THM Nakal Akan Didenda Rp5 Milar
Satpol PP Kota Serang saat menutup salah satu THM di Kota Serang, belum lama ini.--
TANGERANGEKSPRES.ID, SERANG — Pemerintah Kota (Pemkot) Serang tengah menyiapkan langkah tegas untuk menekan keberadaan tempat hiburan malam (THM) yang melanggar aturan.
Selain memperkuat pengawasan dan penertiban, Wali Kota Serang Budi Rustandi mengusulkan sanksi denda hingga Rp5 miliar dalam revisi Peraturan Daerah (Perda) Penyakit Masyarakat (Pekat) guna memberikan efek jera kepada para pelanggar.
Usulan tersebut disampaikan menyusul masih ditemukannya sejumlah THM yang kembali beroperasi meski telah ditutup oleh Satpol PP. Menurut Budi, persoalan yang terus berulang itu menunjukkan perlunya penguatan regulasi agar penegakan hukum lebih efektif.
Budi mengatakan, selama ini pelanggaran yang berkaitan dengan operasional THM maupun peredaran minuman keras umumnya hanya berujung pada tindak pidana ringan (tipiring).
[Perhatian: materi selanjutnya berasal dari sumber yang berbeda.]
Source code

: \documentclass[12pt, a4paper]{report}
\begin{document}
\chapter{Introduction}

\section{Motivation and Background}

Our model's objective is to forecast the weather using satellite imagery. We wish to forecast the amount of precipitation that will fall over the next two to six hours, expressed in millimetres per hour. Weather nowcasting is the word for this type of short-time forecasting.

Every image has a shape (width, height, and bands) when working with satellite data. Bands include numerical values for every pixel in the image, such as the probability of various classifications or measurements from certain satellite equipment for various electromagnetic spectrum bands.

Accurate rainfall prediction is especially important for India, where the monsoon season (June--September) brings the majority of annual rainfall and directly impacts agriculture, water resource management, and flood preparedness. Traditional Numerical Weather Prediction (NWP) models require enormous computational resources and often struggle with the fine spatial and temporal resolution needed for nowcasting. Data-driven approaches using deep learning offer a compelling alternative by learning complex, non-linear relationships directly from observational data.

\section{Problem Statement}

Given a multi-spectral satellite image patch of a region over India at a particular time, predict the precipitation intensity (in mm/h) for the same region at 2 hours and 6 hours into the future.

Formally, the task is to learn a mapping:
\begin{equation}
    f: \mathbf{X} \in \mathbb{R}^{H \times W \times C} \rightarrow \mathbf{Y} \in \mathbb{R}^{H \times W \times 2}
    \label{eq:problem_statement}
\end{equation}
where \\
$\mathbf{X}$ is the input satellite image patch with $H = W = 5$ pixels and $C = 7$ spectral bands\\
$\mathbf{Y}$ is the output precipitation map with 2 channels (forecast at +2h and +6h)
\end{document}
Akibatnya, sanksi yang diterima pelaku usaha dinilai belum mampu memberikan efek jera.
“Kalau maksimal dendanya hanya Rp50 juta, bahkan bisa diputus hanya Rp5 juta atau Rp10 juta, tentu tidak memberikan efek jera. Saya mengusulkan denda yang lebih besar, bisa sampai Rp1 miliar hingga Rp5 miliar,” katanya kepada wartawan seusai rapat pematangan lahan dan landscape SCC di Puspemkot Serang, Rabu (10/6).
Menurut dia, revisi perda yang saat ini tengah dibahas bersama Kementerian Hukum bertujuan memperkuat dasar hukum bagi pemerintah daerah dalam melakukan penindakan terhadap pelaku usaha yang melanggar ketentuan.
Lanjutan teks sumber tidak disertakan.